• **Task to complete**
The word "questions" may appear in some lines of the data; copy every such line.

[Dataset entries]
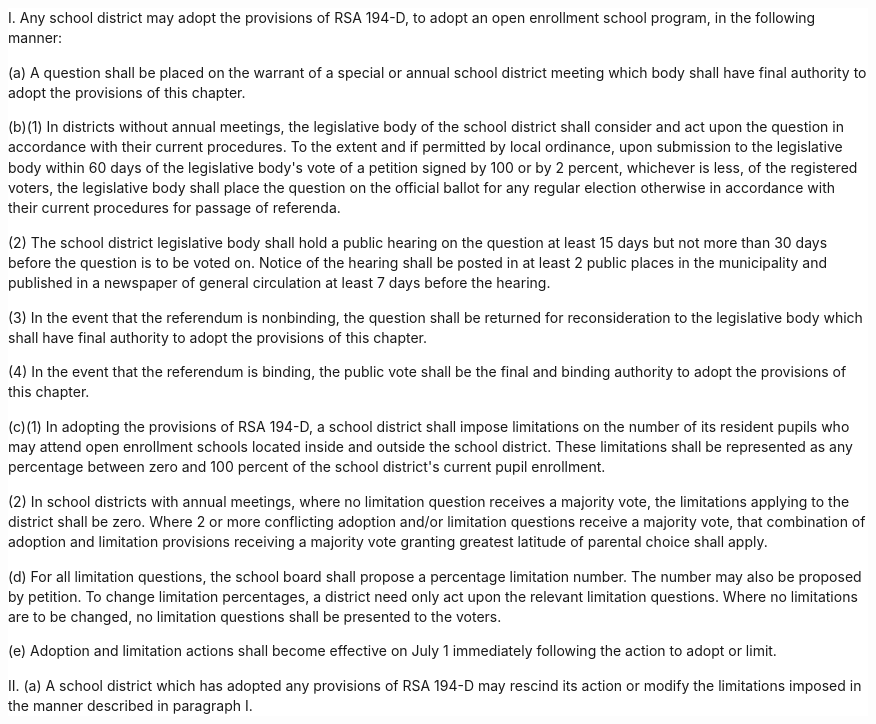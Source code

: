  I. Any school district may adopt the provisions of RSA 194-D, to
adopt an open enrollment school program, in the following manner:
                                             
 (a) A question shall be placed on the warrant of a special or
annual school district meeting which body shall have final authority to
adopt the provisions of this chapter.
                                             
 (b)(1) In districts without annual meetings, the legislative body
of the school district shall consider and act upon the question in
accordance with their current procedures. To the extent and if permitted
by local ordinance, upon submission to the legislative body within 60
days of the legislative body's vote of a petition signed by 100 or by 2
percent, whichever is less, of the registered voters, the legislative
body shall place the question on the official ballot for any regular
election otherwise in accordance with their current procedures for
passage of referenda.
                                             
 (2) The school district legislative body shall hold a public
hearing on the question at least 15 days but not more than 30 days
before the question is to be voted on. Notice of the hearing shall be
posted in at least 2 public places in the municipality and published in
a newspaper of general circulation at least 7 days before the hearing.
                                             
 (3) In the event that the referendum is nonbinding, the
question shall be returned for reconsideration to the legislative body
which shall have final authority to adopt the provisions of this
chapter.
                                             
 (4) In the event that the referendum is binding, the public
vote shall be the final and binding authority to adopt the provisions of
this chapter.
                                             
 (c)(1) In adopting the provisions of RSA 194-D, a school district
shall impose limitations on the number of its resident pupils who may
attend open enrollment schools located inside and outside the school
district. These limitations shall be represented as any percentage
between zero and 100 percent of the school district's current pupil
enrollment.
                                             
 (2) In school districts with annual meetings, where no
limitation question receives a majority vote, the limitations applying
to the district shall be zero. Where 2 or more conflicting adoption
and/or limitation questions receive a majority vote, that combination of
adoption and limitation provisions receiving a majority vote granting
greatest latitude of parental choice shall apply.
                                             
 (d) For all limitation questions, the school board shall propose
a percentage limitation number. The number may also be proposed by
petition. To change limitation percentages, a district need only act
upon the relevant limitation questions. Where no limitations are to be
changed, no limitation questions shall be presented to the voters.
                                             
 (e) Adoption and limitation actions shall become effective on
July 1 immediately following the action to adopt or limit.
                                             
 II. (a) A school district which has adopted any provisions of RSA
194-D may rescind its action or modify the limitations imposed in the
manner described in paragraph I.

• **Exercise answer**
and/or limitation questions receive a majority vote, that combination of
 (d) For all limitation questions, the school board shall propose
upon the relevant limitation questions. Where no limitations are to be
changed, no limitation questions shall be presented to the voters.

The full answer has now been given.